Verification and Reporting System
In the European Union, authenticity will be guaranteed by an end-to-end verification system supported by risk-based verification carried out by wholesale distributors. This means that, unless there is doubt regarding a product’s authenticity, verification of medicines in the EU is only required at point of dispensation. Compared to the US, this sounds easy but will nevertheless have profound impact on the supply chain beyond the production lines: Wholesalers and 3PLs will have to adapt IT systems and establish business processes for decommissioning (which is not mandatory in the US) and risk-based verification whereas retail pharmacists and hospitals will need to integrate verification in workflows.
In the United States, verification is required once the product leaves the manufacturer all the way through the supply chain at each transfer of liability.
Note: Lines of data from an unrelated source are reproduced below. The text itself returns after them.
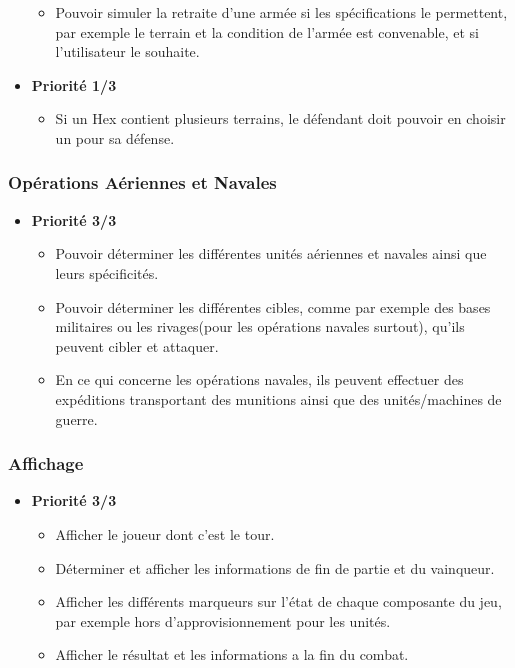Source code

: \documentclass{article}[a4paper, 12pt]
\begin{document}
\begin{itemize}
\begin{itemize}
\begin{itemize}
        \end{itemize}
        \item Pouvoir simuler la retraite d'une armée si les spécifications le permettent, par exemple le terrain et la condition de l'armée est convenable, et si l'utilisateur le souhaite.
    \end{itemize}
    \item \textbf{Priorité 1/3}
    \begin{itemize}
        \item Si un Hex contient plusieurs terrains, le défendant doit pouvoir en choisir un pour sa défense.
    \end{itemize}
\end{itemize}

\subsubsection{Opérations Aériennes et Navales}
\begin{itemize}
    \item \textbf{Priorité 3/3}
    \begin{itemize}
        \item Pouvoir déterminer les différentes unités aériennes et navales ainsi que leurs spécificités.
        \item Pouvoir déterminer les différentes cibles, comme par exemple des bases militaires ou les rivages(pour les opérations navales surtout), qu'ils peuvent cibler et attaquer.
        \item En ce qui concerne les opérations navales, ils peuvent effectuer des expéditions transportant des munitions ainsi que des unités/machines de guerre.
    \end{itemize}
\end{itemize}

\subsubsection{Affichage}
\begin{itemize}
    \item \textbf{Priorité 3/3}
    \begin{itemize}
        \item Afficher le joueur dont c'est le tour.
        \item Déterminer et afficher les informations de fin de partie et du vainqueur.
        \item Afficher les différents marqueurs sur l'état de chaque composante du jeu, par exemple hors d'approvisionnement pour les unités.
        \item Afficher le résultat et les informations a la fin du combat.
    \end{itemize}
\end{itemize}
\end{document}
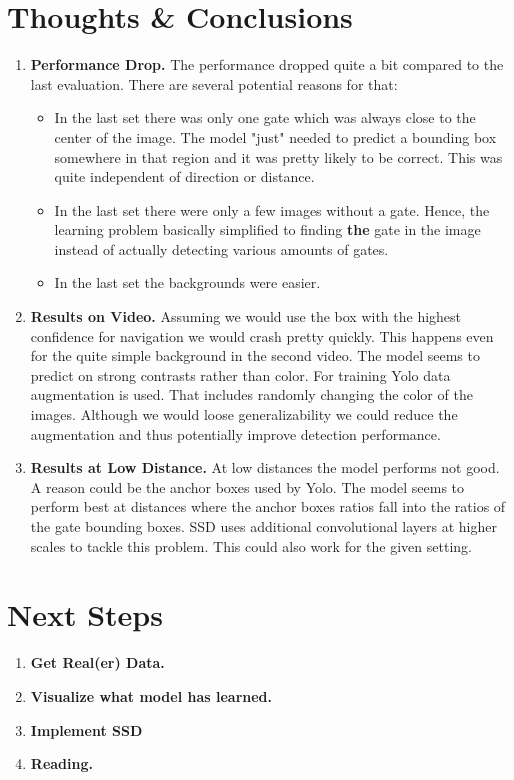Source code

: \documentclass{article}
\begin{document}
\section{Thoughts \& Conclusions}
\begin{enumerate}
	\item \textbf{Performance Drop.} The performance dropped quite a bit compared to the last evaluation. There are several potential reasons for that:
	\begin{itemize}
		\item In the last set there was only one gate which was always close to the center of the image. The model "just" needed to predict a bounding box somewhere in that region and it was pretty likely to be correct. This was quite independent of direction or distance.
		\item In the last set there were only a few images without a gate. Hence, the learning problem basically simplified to finding \textbf{the} gate in the image instead of actually detecting various amounts of gates.
		\item In the last set the backgrounds were easier.
	\end{itemize} 
	
	\item \textbf{Results on Video.} Assuming we would use the box with the highest confidence for navigation we would crash pretty quickly. This happens even for the quite simple background in the second video. The model seems to predict on strong contrasts rather than color. For training Yolo data augmentation is used. That includes randomly changing the color of the images. Although we would loose generalizability we could reduce the augmentation and thus potentially improve detection performance.
	
	\item \textbf{Results at Low Distance.} At low distances the model performs not good. A reason could be the anchor boxes used by Yolo. The model seems to perform best at distances where the anchor boxes ratios fall into the ratios of the gate bounding boxes. SSD uses additional convolutional layers at higher scales to tackle this problem. This could also work for the given setting.  
\end{enumerate}
\section{Next Steps}
\begin{enumerate}
		\item \textbf{Get Real(er) Data.}
		\item \textbf{Visualize what model has learned.}
		\item \textbf{Implement SSD}
		\item \textbf{Reading.}
\end{enumerate}
\end{document}
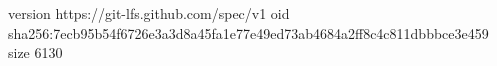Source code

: version https://git-lfs.github.com/spec/v1
oid sha256:7ecb95b54f6726e3a3d8a45fa1e77e49ed73ab4684a2ff8c4c811dbbbce3e459
size 6130
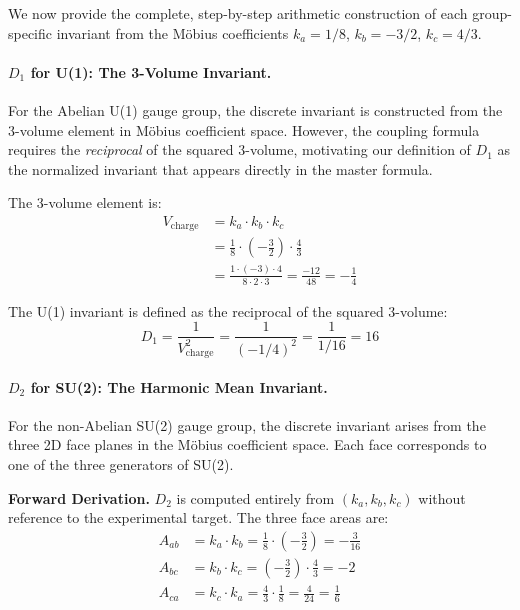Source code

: \documentclass[11pt,twocolumn]{article}
\begin{document}
We now provide the complete, step-by-step arithmetic construction of each group-specific invariant from the Möbius coefficients $k_a = 1/8$, $k_b = -3/2$, $k_c = 4/3$.

\paragraph{$D_1$ for U(1): The 3-Volume Invariant.}
For the Abelian U(1) gauge group, the discrete invariant is constructed from the 3-volume element in Möbius coefficient space. However, the coupling formula requires the \emph{reciprocal} of the squared 3-volume, motivating our definition of $D_1$ as the normalized invariant that appears directly in the master formula.

The 3-volume element is:
\begin{align}
    V_{\text{charge}} &= k_a \cdot k_b \cdot k_c \\
    &= \frac{1}{8} \cdot \left(-\frac{3}{2}\right) \cdot \frac{4}{3} \\
    &= \frac{1 \cdot (-3) \cdot 4}{8 \cdot 2 \cdot 3} = \frac{-12}{48} = -\frac{1}{4}
\end{align}

The U(1) invariant is defined as the reciprocal of the squared 3-volume:
\begin{equation}
    D_1 = \frac{1}{V_{\text{charge}}^2} = \frac{1}{(-1/4)^2} = \frac{1}{1/16} = 16
\end{equation}

\paragraph{$D_2$ for SU(2): The Harmonic Mean Invariant.}
For the non-Abelian SU(2) gauge group, the discrete invariant arises from the three 2D face planes in the Möbius coefficient space. Each face corresponds to one of the three generators of SU(2).

\textbf{Forward Derivation.} $D_2$ is computed entirely from $(k_a, k_b, k_c)$ without reference to the experimental target. The three face areas are:
\begin{align}
    A_{ab} &= k_a \cdot k_b = \frac{1}{8} \cdot \left(-\frac{3}{2}\right) = -\frac{3}{16} \\
    A_{bc} &= k_b \cdot k_c = \left(-\frac{3}{2}\right) \cdot \frac{4}{3} = -2 \\
    A_{ca} &= k_c \cdot k_a = \frac{4}{3} \cdot \frac{1}{8} = \frac{4}{24} = \frac{1}{6}
\end{align}
\end{document}

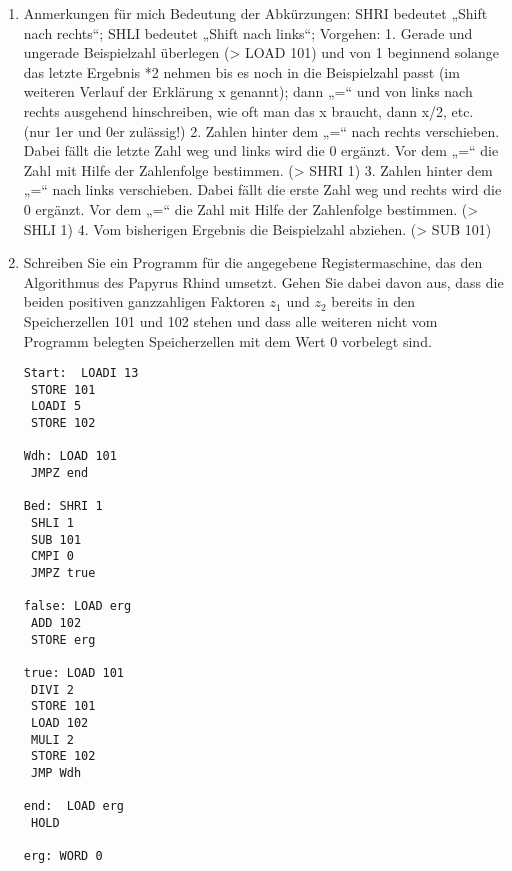 \documentclass{lehramt-informatik-aufgabe}
\begin{document}
\begin{enumerate}
\item Anmerkungen für mich
Bedeutung der Abkürzungen:
SHRI bedeutet „Shift nach rechts“; SHLI bedeutet „Shift nach links“;
Vorgehen:
1. Gerade und ungerade Beispielzahl überlegen (> LOAD 101) und von 1 beginnend solange das letzte Ergebnis *2 nehmen bis es noch in die Beispielzahl passt (im weiteren Verlauf der Erklärung x genannt); dann „=“ und von links nach rechts ausgehend hinschreiben, wie oft man das x braucht, dann x/2, etc. (nur 1er und 0er zulässig!)
2. Zahlen hinter dem „=“ nach rechts verschieben. Dabei fällt die letzte Zahl weg und links wird die 0 ergänzt. Vor dem „=“ die Zahl mit Hilfe der Zahlenfolge bestimmen. (> SHRI 1)
3. Zahlen hinter dem „=“ nach links verschieben. Dabei fällt die erste Zahl weg und rechts wird die 0 ergänzt. Vor dem „=“ die Zahl mit Hilfe der Zahlenfolge bestimmen. (> SHLI 1)
4. Vom bisherigen Ergebnis die Beispielzahl abziehen. (> SUB 101)

\item Schreiben Sie ein Programm für die angegebene Registermaschine,
das den Algorithmus des Papyrus Rhind umsetzt. Gehen Sie dabei davon
aus, dass die beiden positiven ganzzahligen Faktoren $z_1$ und $z_2$
bereits in den Speicherzellen 101 und 102 stehen und dass alle weiteren
nicht vom Programm belegten Speicherzellen mit dem Wert 0 vorbelegt
sind.

\begin{verbatim}
Start:  LOADI 13
 STORE 101
 LOADI 5
 STORE 102

Wdh: LOAD 101
 JMPZ end

Bed: SHRI 1
 SHLI 1
 SUB 101
 CMPI 0
 JMPZ true

false: LOAD erg
 ADD 102
 STORE erg

true: LOAD 101
 DIVI 2
 STORE 101
 LOAD 102
 MULI 2
 STORE 102
 JMP Wdh

end:  LOAD erg
 HOLD

erg: WORD 0
\end{verbatim}

\end{enumerate}
\end{document}
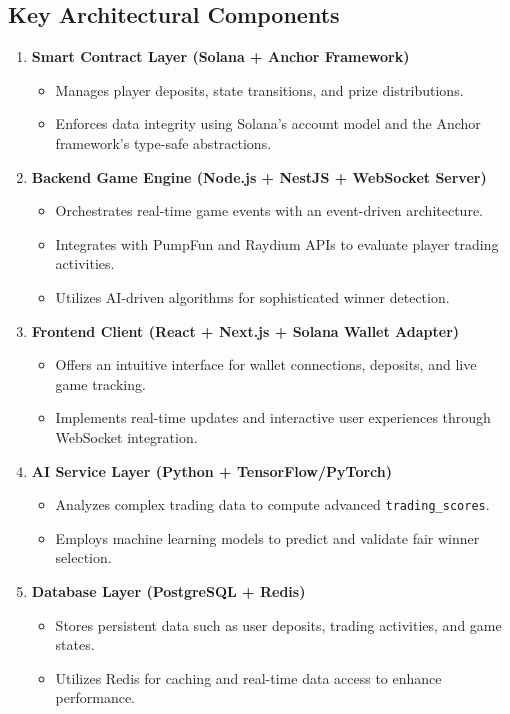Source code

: \documentclass[11pt,a4paper]{article}
\begin{document}
\subsection{Key Architectural Components}

\begin{enumerate}
    \item \textbf{Smart Contract Layer (Solana + Anchor Framework)}
    \begin{itemize}
        \item Manages player deposits, state transitions, and prize distributions.
        \item Enforces data integrity using Solana's account model and the Anchor framework's type-safe abstractions.
    \end{itemize}
    
    \item \textbf{Backend Game Engine (Node.js + NestJS + WebSocket Server)}
    \begin{itemize}
        \item Orchestrates real-time game events with an event-driven architecture.
        \item Integrates with PumpFun and Raydium APIs to evaluate player trading activities.
        \item Utilizes AI-driven algorithms for sophisticated winner detection.
    \end{itemize}
    
    \item \textbf{Frontend Client (React + Next.js + Solana Wallet Adapter)}
    \begin{itemize}
        \item Offers an intuitive interface for wallet connections, deposits, and live game tracking.
        \item Implements real-time updates and interactive user experiences through WebSocket integration.
    \end{itemize}
    
    \item \textbf{AI Service Layer (Python + TensorFlow/PyTorch)}
    \begin{itemize}
        \item Analyzes complex trading data to compute advanced \texttt{trading\_scores}.
        \item Employs machine learning models to predict and validate fair winner selection.
    \end{itemize}
    
    \item \textbf{Database Layer (PostgreSQL + Redis)}
    \begin{itemize}
        \item Stores persistent data such as user deposits, trading activities, and game states.
        \item Utilizes Redis for caching and real-time data access to enhance performance.
    \end{itemize}
\end{enumerate}
\end{document}
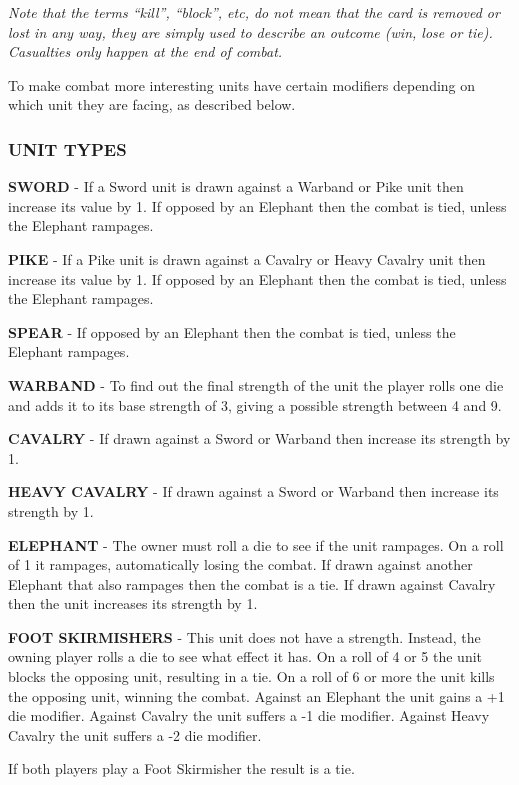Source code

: \textit{Note that the terms “kill”, “block”, etc, do not mean that the card is removed or lost in any way, they are simply used to describe an outcome (win, lose or tie). Casualties only happen at the end of combat.}

To make combat more interesting units have certain modifiers depending on which unit they are facing, as described below.

\subsubsection{UNIT TYPES}

\textbf{SWORD} - If a Sword unit is drawn against a Warband or Pike unit then increase its value by 1. If opposed by an Elephant then the combat is tied, unless the Elephant rampages.

\textbf{PIKE} - If a Pike unit is drawn against a Cavalry or Heavy Cavalry unit then increase its value by 1. If opposed by an Elephant then the combat is tied, unless the Elephant rampages.

\textbf{SPEAR} - If opposed by an Elephant then the combat is tied, unless the Elephant rampages.

\textbf{WARBAND} - To find out the final strength of the unit the player rolls one die and adds it to its base strength of 3, giving a possible strength between 4 and 9.

\textbf{CAVALRY} - If drawn against a Sword or Warband then increase its strength by 1.

\textbf{HEAVY CAVALRY} - If drawn against a Sword or Warband then increase its strength by 1.

\textbf{ELEPHANT} - The owner must roll a die to see if the unit rampages. On a roll of 1 it rampages, automatically losing the combat. If drawn against another Elephant that also rampages then the combat is a tie. If drawn against Cavalry then the unit increases its strength by 1.

\textbf{FOOT SKIRMISHERS} - This unit does not have a strength. Instead, the owning player rolls a die to see what effect it has. On a roll of 4 or 5 the unit blocks the opposing unit, resulting in a tie. On a roll of 6 or more the unit kills the opposing unit, winning the combat. Against an Elephant the unit gains a +1 die modifier. Against Cavalry the unit suffers a -1 die modifier. Against Heavy Cavalry the unit suffers a -2 die modifier.

If both players play a Foot Skirmisher the result is a tie.

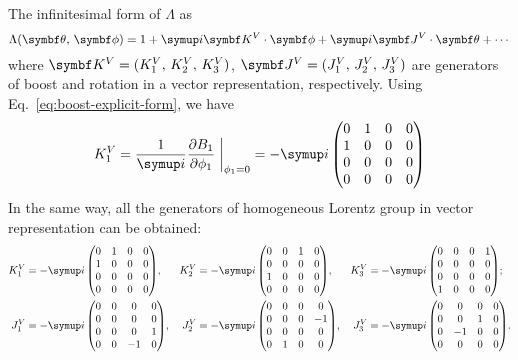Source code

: The infinitesimal form of $\Lambda$ as
\begin{equation} \label{eq:Lambda-infinitesimal-form}
  \Lambda(\V{\theta}, \, \V{\phi})
  = 1 + \ii\V{K}^V\cdot\V{\phi} + \ii\V{J}^V\cdot\V{\theta} + \cdots
\end{equation}
where $\V{K}^V=(K_1^V, \, K_2^V, \, K_3^V)$, $\V{J}^V = (J_1^V, \, J_2^V, \, J_3^V)$ are generators
of boost and rotation in a vector representation, respectively. Using
Eq.~\eqref{eq:boost-explicit-form}, we have
\begin{equation} \label{eq:K1-vector-representation}
  K_1^V = \frac{1}{\ii}\pdv{B_1}{\f_1}\eval{}_{\f_1=0}
        = -\ii \, \mqty(0 & 1 & 0 & 0 \\
                        1 & 0 & 0 & 0 \\
                        0 & 0 & 0 & 0 \\
                        0 & 0 & 0 & 0)
\end{equation}
In the same way, all the generators of homogeneous Lorentz group in vector representation can be
obtained:
\begin{align}
  K_1^V &= -\ii \, \mqty(0 &  1 &  0 &  0  \\
                         1 &  0 &  0 &  0  \\
                         0 &  0 &  0 &  0  \\
                         0 &  0 &  0 &  0), &
  K_2^V &= -\ii \, \mqty(0 &  0 &  1 &  0  \\
                         0 &  0 &  0 &  0  \\
                         1 &  0 &  0 &  0  \\
                         0 &  0 &  0 &  0), &
  K_3^V &= -\ii \, \mqty(0 &  0 &  0 &  1  \\
                         0 &  0 &  0 &  0  \\
                         0 &  0 &  0 &  0  \\
                         1 &  0 &  0 &  0); \label{eq:K-vector-representation} \\
  J_1^V &= -\ii \, \mqty(0 &  0 &  0 &  0  \\
                         0 &  0 &  0 &  0  \\
                         0 &  0 &  0 &  1  \\
                         0 &  0 & -1 &  0), &
  J_2^V &= -\ii \, \mqty(0 &  0 &  0 &  0  \\
                         0 &  0 &  0 & -1  \\
                         0 &  0 &  0 &  0  \\
                         0 &  1 &  0 &  0), &
  J_3^V &= -\ii \, \mqty(0 &  0 &  0 &  0  \\
                         0 &  0 &  1 &  0  \\
                         0 & -1 &  0 &  0  \\
                         0 &  0 &  0 &  0). \label{eq:J-vector-representation}
\end{align}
At each change of ownership, the previous owner is required to provide the new owner with certain types of transaction documents (T3: Transaction Information, Transaction History and Transaction Statement). The FDA can organize product investigations and manufacturers then have only 24h to respond to inquiries. German manufacturers will have to connect to the European Medicines Verification System EMVS in order to upload serialization and product master data. This European Hub will communicate information directly to the national repository managed by the stakeholder organization securPharm.
Keeping control of your serial number generation strategy from the start of the serialization project implementation is therefore key. Bigger organizations with multiple sites and/or CMOs should opt for a level 4 system linked to a strong, highly configurable level 3 system. Whether producing medicines for the American market or for the EU, manufacturers, especially large-scale ones, will need a serialization system that is able to communicate with enterprise-level systems (i.e. ERP, MES) and central databases. For Marketing Authorization Holders (MAH), safe connectivity with third parties like authorities and/or 3PLs incl. easy on-boarding is a must as well.
The Big Data Issue
These new regulatory requirements will have profound impact on the pharmaceutical industry. Given the differences between FMD and DSCSA, compliance represents a major challenge requiring flexibility, effort and investment for companies producing prescription medicines for both markets.
Serialization affects more than just the packaging lines. What many companies fail to understand or understand too late is that, in fact, serialization is a complex data management issue that impacts multiple departments within the organization. Serialization and track&trace processes generate an immense amount of data: serialization data for hundreds of thousands of units per year, plus event reporting in different formats for different authorities. Pharmaceutical companies therefore need a system that is designed for big data, to safely store, manage, exchange and report huge quantities of data. Only enterprise-level solutions can offer this type of data management capabilities.
Today, there are solutions that open up new horizons beyond regulatory compliance in terms of data analysis and machine learning that improve supply chain visibility and help optimize processes. With the right solution, pharma companies and CMOs will be able to accelerate the digital transformation of the pharmaceutical supply chain for increased patient safety and ROI.